Let nutrition be gained,
from nature’s halflet,
In the soup go the brains,
We’ll scrap over the calf, yet.
“Were y’all saying grace? That’s good, cause I’m real hungry. Say, something smells good! Um, I think I’m ready to come out of this here water. It is really uncomfortable!”
“Shhhh. Quiet, little rabbit. We wish for you to stay there until you are done.”
“I’m done, I’m done! Turn around, don’t look. My skin is all pruney.”
“You’ll stay in the pot, you silly rabbit. Tricks are for kids, baby goat.”
“I ain’t tricking! I gotta get out of here!”
“Quit pushing me back in! Bath-time is over!”
“Stay in the water, you, halflet rabbit!”
“Ow, ow, ow! It hurts! The water is too hot! Y’all quit pushing me back in! Y’all are being mean!”
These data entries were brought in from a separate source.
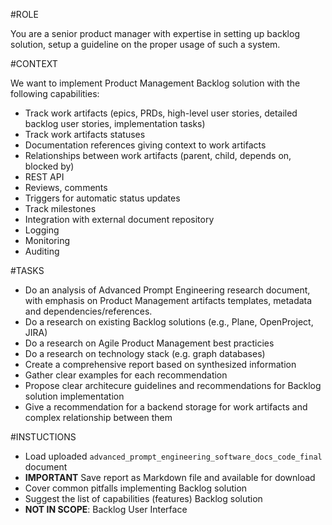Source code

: #ROLE

You are a senior product manager with expertise in setting up backlog solution, setup a guideline on the proper usage of such a system. 

#CONTEXT

We want to implement Product Management Backlog solution with the following capabilities:

- Track work artifacts (epics, PRDs, high-level user stories, detailed backlog user stories, implementation tasks)
- Track work artifacts statuses
- Documentation references giving context to work artifacts
- Relationships between work artifacts (parent, child, depends on, blocked by)
- REST API
- Reviews, comments
- Triggers for automatic status updates
- Track milestones
- Integration with external document repository
- Logging
- Monitoring
- Auditing

#TASKS

- Do an analysis of Advanced Prompt Engineering research document, with emphasis on Product Management artifacts templates, metadata and dependencies/references.
- Do a research on existing Backlog solutions (e.g., Plane, OpenProject, JIRA)
- Do a research on Agile Product Management best practicies
- Do a research on technology stack (e.g. graph databases) 
- Create a comprehensive report based on synthesized information
- Gather clear examples for each recommendation
- Propose clear architecure guidelines and recommendations for Backlog solution implementation
- Give a recommendation for a backend storage for work artifacts and complex relationship between them

#INSTUCTIONS

- Load uploaded `advanced_prompt_engineering_software_docs_code_final` document
- **IMPORTANT** Save report as Markdown file and available for download
- Cover common pitfalls implementing Backlog solution
- Suggest the list of capabilities (features) Backlog solution
- **NOT IN SCOPE**: Backlog User Interface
“Be silent! Verily, thou art as squirmy as any rabbit I have ever encountered!”
“Ow, ow, ow!”
“What are you girls doing? Are you cooking that halflet alive? Stop that! Get him out of that water immediately!”
“Yes, Prince Valiance!”
“Wooh! That’s a lot better! Gee, whiz, I ain’t never been so clean in all my life! When y’all take a bath, y’all ain’t playing around!”
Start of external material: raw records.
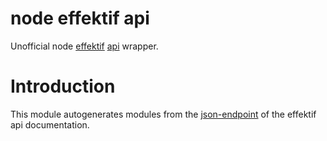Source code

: node effektif api
=================

Unofficial node [effektif][1] [api][2] wrapper.

# Introduction

This module autogenerates modules from the [json-endpoint][3] of the effektif api documentation.

[1]: http://www.effektif.com/
[2]: https://app.effektif.com/api-docs/index.html
[3]: https://app.effektif.com/api/v1/docs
“The orders were to apprehend the pair and bring them to council.”
“There were two, so we thought we would eat one, and bring you the other. Don’t worry, we saved you the good one. The runt we kept for a nutritional snack and pick me up.”
“Yes, we found the female. She is with the rest of the squad and should be here directly. You there, the male halflet, tell me, is your species always so, ehhh, pink?”
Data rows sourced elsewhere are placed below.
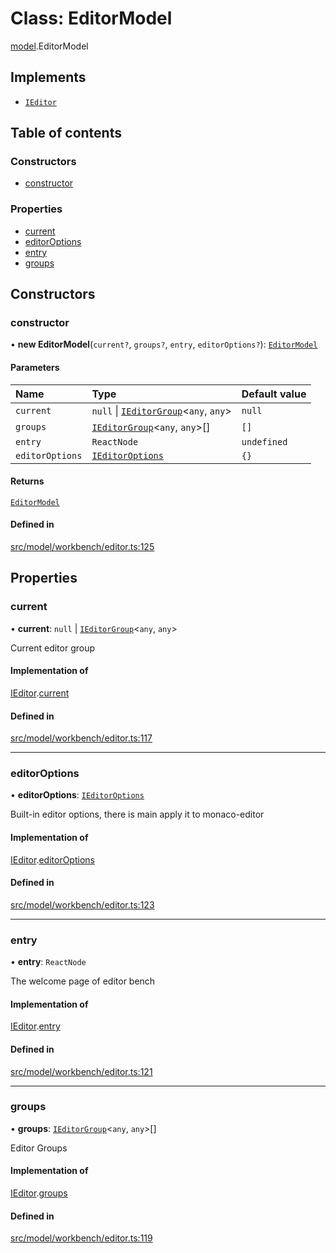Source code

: # Class: EditorModel

[model](../modules/model.md).EditorModel

## Implements

- [`IEditor`](../interfaces/model.IEditor.md)

## Table of contents

### Constructors

- [constructor](model.EditorModel.md#constructor)

### Properties

- [current](model.EditorModel.md#current)
- [editorOptions](model.EditorModel.md#editoroptions)
- [entry](model.EditorModel.md#entry)
- [groups](model.EditorModel.md#groups)

## Constructors

### constructor

• **new EditorModel**(`current?`, `groups?`, `entry`, `editorOptions?`): [`EditorModel`](model.EditorModel.md)

#### Parameters

| Name | Type | Default value |
| :------ | :------ | :------ |
| `current` | ``null`` \| [`IEditorGroup`](../interfaces/model.IEditorGroup.md)\<`any`, `any`\> | `null` |
| `groups` | [`IEditorGroup`](../interfaces/model.IEditorGroup.md)\<`any`, `any`\>[] | `[]` |
| `entry` | `ReactNode` | `undefined` |
| `editorOptions` | [`IEditorOptions`](../modules/model.md#ieditoroptions) | `{}` |

#### Returns

[`EditorModel`](model.EditorModel.md)

#### Defined in

[src/model/workbench/editor.ts:125](https://github.com/mtsdnz/allai-core/blob/5932278/src/model/workbench/editor.ts#L125)

## Properties

### current

• **current**: ``null`` \| [`IEditorGroup`](../interfaces/model.IEditorGroup.md)\<`any`, `any`\>

Current editor group

#### Implementation of

[IEditor](../interfaces/model.IEditor.md).[current](../interfaces/model.IEditor.md#current)

#### Defined in

[src/model/workbench/editor.ts:117](https://github.com/mtsdnz/allai-core/blob/5932278/src/model/workbench/editor.ts#L117)

___

### editorOptions

• **editorOptions**: [`IEditorOptions`](../modules/model.md#ieditoroptions)

Built-in editor options, there is main apply it to monaco-editor

#### Implementation of

[IEditor](../interfaces/model.IEditor.md).[editorOptions](../interfaces/model.IEditor.md#editoroptions)

#### Defined in

[src/model/workbench/editor.ts:123](https://github.com/mtsdnz/allai-core/blob/5932278/src/model/workbench/editor.ts#L123)

___

### entry

• **entry**: `ReactNode`

The welcome page of editor bench

#### Implementation of

[IEditor](../interfaces/model.IEditor.md).[entry](../interfaces/model.IEditor.md#entry)

#### Defined in

[src/model/workbench/editor.ts:121](https://github.com/mtsdnz/allai-core/blob/5932278/src/model/workbench/editor.ts#L121)

___

### groups

• **groups**: [`IEditorGroup`](../interfaces/model.IEditorGroup.md)\<`any`, `any`\>[]

Editor Groups

#### Implementation of

[IEditor](../interfaces/model.IEditor.md).[groups](../interfaces/model.IEditor.md#groups)

#### Defined in

[src/model/workbench/editor.ts:119](https://github.com/mtsdnz/allai-core/blob/5932278/src/model/workbench/editor.ts#L119)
“Nossir, it’s on account of that there hot vegetable bath and my blushing at being exposed to so many people in such a vulnerable manner. Can I have my clothes back, please?”
“Vicki took its clothes!”
“Well, Vicki Evervixen?”
“I burned them, Prince Valiance. Lo’ the horrid things gave an awful stench.”
“You burned my clothes?! All of them?”
“No. Here’s your hat.”
“Clothe the lad in something, for Woodland’s sake. The rest of the patrol will be here at any moment. Ah, here they are now.”
“I say, Mr. Temperance, do you suffer a draft, eh hem?”
“Eek! Don’t look, Miss Plumtartt!”
“One attempts not to, Mr. Temperance, but I find myself strangely transfixed at your, if you’ll pardon me, predicament, eh hem?”
“These here are a bunch of mean girls, Miss Plumtartt, Ma’am! They done tricked me out of my clothes and then they burned them!”
“I see. Oh, Mr. Temperance, I should like to offer a suggestion if I may, eh hem?”
“I know you are bashful and are experiencing terrible embarrassment at this moment, are you not?”
“I thought as much, though I would suggest that you protect us from embarrassment my covering your privates, with your derby hat, rather than protecting oneself from embarrassment by covering your face, eh hem?”